Good disclosure is necessary, but its track record in preventing consumer harm on its own is poor. Disclosure is not a substitute for having a robust structure which protects consumers.

They are complicated

Investors manage OK with fixed-term deposits. Notice periods are less complicated than suspensions, swing pricing, deferred redemptions, side pockets and other mechanisms suggested to tackle these problems.

Investors won’t know what price they will get

When investors in open-ended funds redeem their units, they are paid out of the assets of the fund. In times of market stress, it’s reasonable to wait and see what price can actually be achieved for properties that are being sold to meet redemptions. If the price ends up being lower than expected, why should remaining investors subsidise those who want to leave in the midst of a downturn?
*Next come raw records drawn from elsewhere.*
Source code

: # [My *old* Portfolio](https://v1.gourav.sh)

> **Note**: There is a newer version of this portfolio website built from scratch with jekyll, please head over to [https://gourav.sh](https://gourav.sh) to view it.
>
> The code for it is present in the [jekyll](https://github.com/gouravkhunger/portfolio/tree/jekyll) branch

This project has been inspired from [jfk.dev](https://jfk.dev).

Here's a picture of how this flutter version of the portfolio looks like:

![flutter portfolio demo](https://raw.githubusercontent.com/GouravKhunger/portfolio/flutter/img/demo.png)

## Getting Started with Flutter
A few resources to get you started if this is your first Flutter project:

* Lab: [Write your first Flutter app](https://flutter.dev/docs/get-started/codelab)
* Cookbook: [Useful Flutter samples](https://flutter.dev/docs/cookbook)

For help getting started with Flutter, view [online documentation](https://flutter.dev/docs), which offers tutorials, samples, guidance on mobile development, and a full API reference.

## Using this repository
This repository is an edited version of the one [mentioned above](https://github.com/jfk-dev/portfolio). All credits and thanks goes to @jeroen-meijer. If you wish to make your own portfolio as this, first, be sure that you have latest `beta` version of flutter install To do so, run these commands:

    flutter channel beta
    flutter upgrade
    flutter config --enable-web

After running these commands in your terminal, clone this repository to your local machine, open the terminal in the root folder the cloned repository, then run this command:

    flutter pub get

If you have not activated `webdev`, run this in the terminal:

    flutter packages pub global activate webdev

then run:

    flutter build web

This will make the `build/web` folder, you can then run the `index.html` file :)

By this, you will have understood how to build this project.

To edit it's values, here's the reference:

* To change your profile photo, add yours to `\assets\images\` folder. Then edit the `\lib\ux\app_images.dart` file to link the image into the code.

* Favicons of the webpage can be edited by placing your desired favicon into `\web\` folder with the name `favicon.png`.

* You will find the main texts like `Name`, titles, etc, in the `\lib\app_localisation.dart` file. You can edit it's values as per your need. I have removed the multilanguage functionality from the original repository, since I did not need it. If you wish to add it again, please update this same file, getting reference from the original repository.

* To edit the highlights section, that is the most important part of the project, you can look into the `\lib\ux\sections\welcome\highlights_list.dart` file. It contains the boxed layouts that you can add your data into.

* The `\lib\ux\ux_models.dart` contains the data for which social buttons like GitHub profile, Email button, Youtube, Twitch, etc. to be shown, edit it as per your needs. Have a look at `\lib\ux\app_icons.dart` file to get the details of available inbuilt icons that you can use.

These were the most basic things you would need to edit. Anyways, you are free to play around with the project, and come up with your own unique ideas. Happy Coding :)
They won’t work in model portfolios that need rebalancing

Then leave them out of the model and treat them as the client’s separate long-term holding.  And how exactly do you rebalance a model portfolio if a fund has been suspended for nine months?

They won’t qualify for ISAs

Then change the ISA rules.

They will cause a flood of redemptions leading to more suspensions

If sensible changes have this impact, then it just confirms how unstable the current structure is and why reform is required.

Notice periods will lead to a reduction in investment in property/property funds

Probably the biggest myth of them all.  In Germany, property funds require one year’s notice to redeem investors’ units.  The chart below shows net inflows/outflows for German property funds compared to the UK.

In the last two years, the UK has seen consistent outflows, stemmed in recent months by widespread suspensions. By contrast, Germany has seen inflows, even in the post-COVID period.

Since July 2018, the German sector has grown from £77bn to £101bn*. The UK sector has shrunk from £19bn to £13bn. The idea that notice periods are ‘bad for business’ is simply not true.

Conclusion

If we get notice periods right, investors will have a genuine choice. An open-ended fund which can remain fully invested, which investors can leave at asset value on giving reasonable notice.  Or a closed-ended investment company, which investors can leave at any time at a price determined by the stock market.

Either structure will perform exactly as intended, and neither will require fire sales at times of market stress which not only harm investors in the fund, but also spread contagion to other funds and the broader economy.

A brave new world, perhaps?

* UK and German fund flows and asset sizes excluding feeder funds and fund of funds. Source: Morningstar.